I’m talking about books like Mary Jo Bang’s Elegy and Rae Armantrout’s Next Life. These are books that place their question, the artistic question, out front in a way that some people say their other books don’t. This allows people who wouldn’t usually be drawn to the work of these poets a “way in.” Once in, the “experimental” nature of their poetry, the fragments, ellipses, and all, are seen not as exclusionary or off-putting as they had been called in the past, but, rather, helpful, meaning-laden.
It’s an interesting question about what and how the poet frames the art, and how this framing is then perceived. What’s especially interesting to me is that neither Bang nor Armantrout actually changed their art, or the way they make it. It’s just that this content, this subject matter, more people can hold onto.
I’m thinking about this as I’m reading Rusty Morrison’s excellent After Urgency. It’s also a book of a person in crisis, a book on mourning, beautifully rendered.
Here are a couple poems:
from Nowhere to say “daughter”
7 In-severing“My father and mother,” I say. As if words were a promontory.
What is it that I want to see from them? How far down,
to the end of memory? I will bury two urns of ashes. But not to distinguish gods
from objects, objects from gods.
The answerer, who stands behind my grief, signals archly.
A linen to morning’s lingering, which I hasten to call morning light.
As the bundled grays of gravel gather to become nothing more than pure distance
ahead of me on the road. What disrupts even the most obstinately ordinal; fallen twigs
on the earth nearly but never re-fashion themselves into what was once an abandoned nest.
Small opossum carcass at roadside.
Too simple to call that death—a something more solid than flesh.

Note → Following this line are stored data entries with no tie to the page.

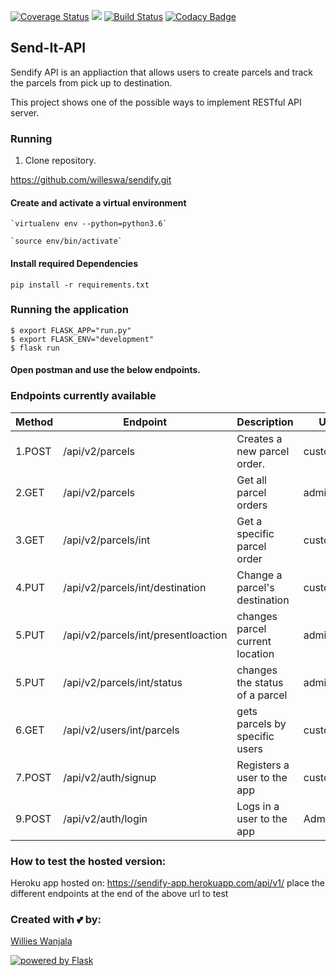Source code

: [![Coverage Status](https://coveralls.io/repos/github/willeswa/sendify/badge.svg?branch=develop)](https://coveralls.io/github/willeswa/sendify?branch=develop)  <a href="https://codeclimate.com/github/willeswa/sendify/maintainability"><img src="https://api.codeclimate.com/v1/badges/b4e642ff7cf263b084d6/maintainability" /></a>  [![Build Status](https://travis-ci.com/willeswa/sendify.svg?branch=develop)](https://travis-ci.com/willeswa/sendify)  [![Codacy Badge](https://api.codacy.com/project/badge/Grade/b7c3c5956d48430590caf3875d257d26)](https://www.codacy.com/app/willeswa/sendify?utm_source=github.com&amp;utm_medium=referral&amp;utm_content=willeswa/sendify&amp;utm_campaign=Badge_Grade)
## Send-It-API
Sendify API is an appliaction that allows users to create parcels and track the parcels from pick up to destination.

This project shows one of the possible ways to implement RESTful API server.

### Running 

1. Clone repository.

https://github.com/willeswa/sendify.git

#### Create and activate a virtual environment

    `virtualenv env --python=python3.6`

    `source env/bin/activate`

#### Install required Dependencies

    pip install -r requirements.txt

### Running the application

```
$ export FLASK_APP="run.py"
$ export FLASK_ENV="development"
$ flask run
```

#### Open postman and use the below endpoints.


### Endpoints currently available

| Method    | Endpoint                              | Description                           | User-type         |
| --------- | ------------------------------------- |-------------------------------------- | ----------------- |
|1.POST     | /api/v2/parcels                       | Creates a new parcel order.           | customers         |
|2.GET      | /api/v2/parcels                       | Get all parcel orders                 | admin             |
|3.GET      | /api/v2/parcels/int                   | Get a specific parcel order           | customers/admin   |
|4.PUT      | /api/v2/parcels/int/destination       | Change a parcel's destination         | customers         |
|5.PUT      | /api/v2/parcels/int/presentloaction   | changes parcel current location       | admin             |
|5.PUT      | /api/v2/parcels/int/status            | changes the status of a parcel        | admin             |
|6.GET      | /api/v2/users/int/parcels             | gets parcels by specific users        | customer          |
|7.POST     | /api/v2/auth/signup                   | Registers a user to the app           | customers         |
|9.POST     | /api/v2/auth/login                    | Logs in a user to the app             | Admin/customer    |  

### How to test the hosted version:
Heroku app hosted on: 
https://sendify-app.herokuapp.com/api/v1/
place the different endpoints at the end of the above url to test


### Created with :two_hearts: by:
<a href='https://github.com/willeswa'>Willies Wanjala</a>

<a href="http://flask.pocoo.org/"><img
   src="http://flask.pocoo.org/static/badges/powered-by-flask-s.png"
   border="0"
   alt="powered by Flask"
   title="powered by Flask"></a>
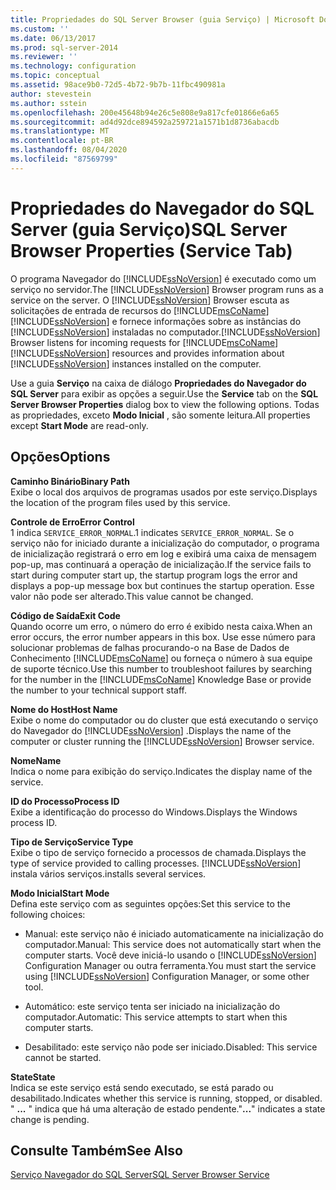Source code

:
 ```yaml
---
title: Propriedades do SQL Server Browser (guia Serviço) | Microsoft Docs
ms.custom: ''
ms.date: 06/13/2017
ms.prod: sql-server-2014
ms.reviewer: ''
ms.technology: configuration
ms.topic: conceptual
ms.assetid: 98ace9b0-72d5-4b72-9b7b-11fbc490981a
author: stevestein
ms.author: sstein
ms.openlocfilehash: 200e45648b94e26c5e808e9a817cfe01866e6a65
ms.sourcegitcommit: ad4d92dce894592a259721a1571b1d8736abacdb
ms.translationtype: MT
ms.contentlocale: pt-BR
ms.lasthandoff: 08/04/2020
ms.locfileid: "87569799"
---
```

# <a name="sql-server-browser-properties-service-tab"></a><span data-ttu-id="e5545-102">Propriedades do Navegador do SQL Server (guia Serviço)</span><span class="sxs-lookup"><span data-stu-id="e5545-102">SQL Server Browser Properties (Service Tab)</span></span>
  <span data-ttu-id="e5545-103">O programa Navegador do [!INCLUDE[ssNoVersion](../../includes/ssnoversion-md.md)] é executado como um serviço no servidor.</span><span class="sxs-lookup"><span data-stu-id="e5545-103">The [!INCLUDE[ssNoVersion](../../includes/ssnoversion-md.md)] Browser program runs as a service on the server.</span></span> <span data-ttu-id="e5545-104">O [!INCLUDE[ssNoVersion](../../includes/ssnoversion-md.md)] Browser escuta as solicitações de entrada de recursos do [!INCLUDE[msCoName](../../includes/msconame-md.md)] [!INCLUDE[ssNoVersion](../../includes/ssnoversion-md.md)] e fornece informações sobre as instâncias do [!INCLUDE[ssNoVersion](../../includes/ssnoversion-md.md)] instaladas no computador.</span><span class="sxs-lookup"><span data-stu-id="e5545-104">[!INCLUDE[ssNoVersion](../../includes/ssnoversion-md.md)] Browser listens for incoming requests for [!INCLUDE[msCoName](../../includes/msconame-md.md)] [!INCLUDE[ssNoVersion](../../includes/ssnoversion-md.md)] resources and provides information about [!INCLUDE[ssNoVersion](../../includes/ssnoversion-md.md)] instances installed on the computer.</span></span>  
  
 <span data-ttu-id="e5545-105">Use a guia **Serviço** na caixa de diálogo **Propriedades do Navegador do SQL Server** para exibir as opções a seguir.</span><span class="sxs-lookup"><span data-stu-id="e5545-105">Use the **Service** tab on the **SQL Server Browser Properties** dialog box to view the following options.</span></span> <span data-ttu-id="e5545-106">Todas as propriedades, exceto **Modo Inicial** , são somente leitura.</span><span class="sxs-lookup"><span data-stu-id="e5545-106">All properties except **Start Mode** are read-only.</span></span>  
  
## <a name="options"></a><span data-ttu-id="e5545-107">Opções</span><span class="sxs-lookup"><span data-stu-id="e5545-107">Options</span></span>  
 <span data-ttu-id="e5545-108">**Caminho Binário**</span><span class="sxs-lookup"><span data-stu-id="e5545-108">**Binary Path**</span></span>  
 <span data-ttu-id="e5545-109">Exibe o local dos arquivos de programas usados por este serviço.</span><span class="sxs-lookup"><span data-stu-id="e5545-109">Displays the location of the program files used by this service.</span></span>  
  
 <span data-ttu-id="e5545-110">**Controle de Erro**</span><span class="sxs-lookup"><span data-stu-id="e5545-110">**Error Control**</span></span>  
 <span data-ttu-id="e5545-111">1 indica `SERVICE_ERROR_NORMAL`.</span><span class="sxs-lookup"><span data-stu-id="e5545-111">1 indicates `SERVICE_ERROR_NORMAL`.</span></span> <span data-ttu-id="e5545-112">Se o serviço não for iniciado durante a inicialização do computador, o programa de inicialização registrará o erro em log e exibirá uma caixa de mensagem pop-up, mas continuará a operação de inicialização.</span><span class="sxs-lookup"><span data-stu-id="e5545-112">If the service fails to start during computer start up, the startup program logs the error and displays a pop-up message box but continues the startup operation.</span></span> <span data-ttu-id="e5545-113">Esse valor não pode ser alterado.</span><span class="sxs-lookup"><span data-stu-id="e5545-113">This value cannot be changed.</span></span>  
  
 <span data-ttu-id="e5545-114">**Código de Saída**</span><span class="sxs-lookup"><span data-stu-id="e5545-114">**Exit Code**</span></span>  
 <span data-ttu-id="e5545-115">Quando ocorre um erro, o número do erro é exibido nesta caixa.</span><span class="sxs-lookup"><span data-stu-id="e5545-115">When an error occurs, the error number appears in this box.</span></span> <span data-ttu-id="e5545-116">Use esse número para solucionar problemas de falhas procurando-o na Base de Dados de Conhecimento [!INCLUDE[msCoName](../../includes/msconame-md.md)] ou forneça o número à sua equipe de suporte técnico.</span><span class="sxs-lookup"><span data-stu-id="e5545-116">Use this number to troubleshoot failures by searching for the number in the [!INCLUDE[msCoName](../../includes/msconame-md.md)] Knowledge Base or provide the number to your technical support staff.</span></span>  
  
 <span data-ttu-id="e5545-117">**Nome do Host**</span><span class="sxs-lookup"><span data-stu-id="e5545-117">**Host Name**</span></span>  
 <span data-ttu-id="e5545-118">Exibe o nome do computador ou do cluster que está executando o serviço do Navegador do [!INCLUDE[ssNoVersion](../../includes/ssnoversion-md.md)] .</span><span class="sxs-lookup"><span data-stu-id="e5545-118">Displays the name of the computer or cluster running the [!INCLUDE[ssNoVersion](../../includes/ssnoversion-md.md)] Browser service.</span></span>  
  
 <span data-ttu-id="e5545-119">**Nome**</span><span class="sxs-lookup"><span data-stu-id="e5545-119">**Name**</span></span>  
 <span data-ttu-id="e5545-120">Indica o nome para exibição do serviço.</span><span class="sxs-lookup"><span data-stu-id="e5545-120">Indicates the display name of the service.</span></span>  
  
 <span data-ttu-id="e5545-121">**ID do Processo**</span><span class="sxs-lookup"><span data-stu-id="e5545-121">**Process ID**</span></span>  
 <span data-ttu-id="e5545-122">Exibe a identificação do processo do Windows.</span><span class="sxs-lookup"><span data-stu-id="e5545-122">Displays the Windows process ID.</span></span>  
  
 <span data-ttu-id="e5545-123">**Tipo de Serviço**</span><span class="sxs-lookup"><span data-stu-id="e5545-123">**Service Type**</span></span>  
 <span data-ttu-id="e5545-124">Exibe o tipo de serviço fornecido a processos de chamada.</span><span class="sxs-lookup"><span data-stu-id="e5545-124">Displays the type of service provided to calling processes.</span></span> [!INCLUDE[ssNoVersion](../../includes/ssnoversion-md.md)] <span data-ttu-id="e5545-125">instala vários serviços.</span><span class="sxs-lookup"><span data-stu-id="e5545-125">installs several services.</span></span>  
  
 <span data-ttu-id="e5545-126">**Modo Inicial**</span><span class="sxs-lookup"><span data-stu-id="e5545-126">**Start Mode**</span></span>  
 <span data-ttu-id="e5545-127">Defina este serviço com as seguintes opções:</span><span class="sxs-lookup"><span data-stu-id="e5545-127">Set this service to the following choices:</span></span>  
  
-   <span data-ttu-id="e5545-128">Manual: este serviço não é iniciado automaticamente na inicialização do computador.</span><span class="sxs-lookup"><span data-stu-id="e5545-128">Manual: This service does not automatically start when the computer starts.</span></span> <span data-ttu-id="e5545-129">Você deve iniciá-lo usando o [!INCLUDE[ssNoVersion](../../includes/ssnoversion-md.md)] Configuration Manager ou outra ferramenta.</span><span class="sxs-lookup"><span data-stu-id="e5545-129">You must start the service using [!INCLUDE[ssNoVersion](../../includes/ssnoversion-md.md)] Configuration Manager, or some other tool.</span></span>  
  
-   <span data-ttu-id="e5545-130">Automático: este serviço tenta ser iniciado na inicialização do computador.</span><span class="sxs-lookup"><span data-stu-id="e5545-130">Automatic: This service attempts to start when this computer starts.</span></span>  
  
-   <span data-ttu-id="e5545-131">Desabilitado: este serviço não pode ser iniciado.</span><span class="sxs-lookup"><span data-stu-id="e5545-131">Disabled: This service cannot be started.</span></span>  
  
 <span data-ttu-id="e5545-132">**State**</span><span class="sxs-lookup"><span data-stu-id="e5545-132">**State**</span></span>  
 <span data-ttu-id="e5545-133">Indica se este serviço está sendo executado, se está parado ou desabilitado.</span><span class="sxs-lookup"><span data-stu-id="e5545-133">Indicates whether this service is running, stopped, or disabled.</span></span> <span data-ttu-id="e5545-134">" **...** " indica que há uma alteração de estado pendente.</span><span class="sxs-lookup"><span data-stu-id="e5545-134">"**...**" indicates a state change is pending.</span></span>  
  
## <a name="see-also"></a><span data-ttu-id="e5545-135">Consulte Também</span><span class="sxs-lookup"><span data-stu-id="e5545-135">See Also</span></span>  
 [<span data-ttu-id="e5545-136">Serviço Navegador do SQL Server</span><span class="sxs-lookup"><span data-stu-id="e5545-136">SQL Server Browser Service</span></span>](../../../2014/tools/configuration-manager/sql-server-browser-service.md)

Today, the tinsel flicker of saying anyone’s name aloud cuts
quick and sharp. How long before I achieve the calloused fingers that can strum
the saying dexterously. After Urgency
There is no end to waiting, no mind outside the mind
traveling its gravel path, stroking its strewn flowers, startled by even a seabird’s wing-extended shadow,
in deepest quiet a thrumming like bare feet running up wooden stairs, a dark odor as though the clouds were
pouring smoke, tree branches sprouting rag-cloth, the sky a whitewashed plaster that fractures and falls away
under a finger’s touch, and there is no end to tossing pebbles and shells that are not the ocean
into the ocean of pebbles and shells.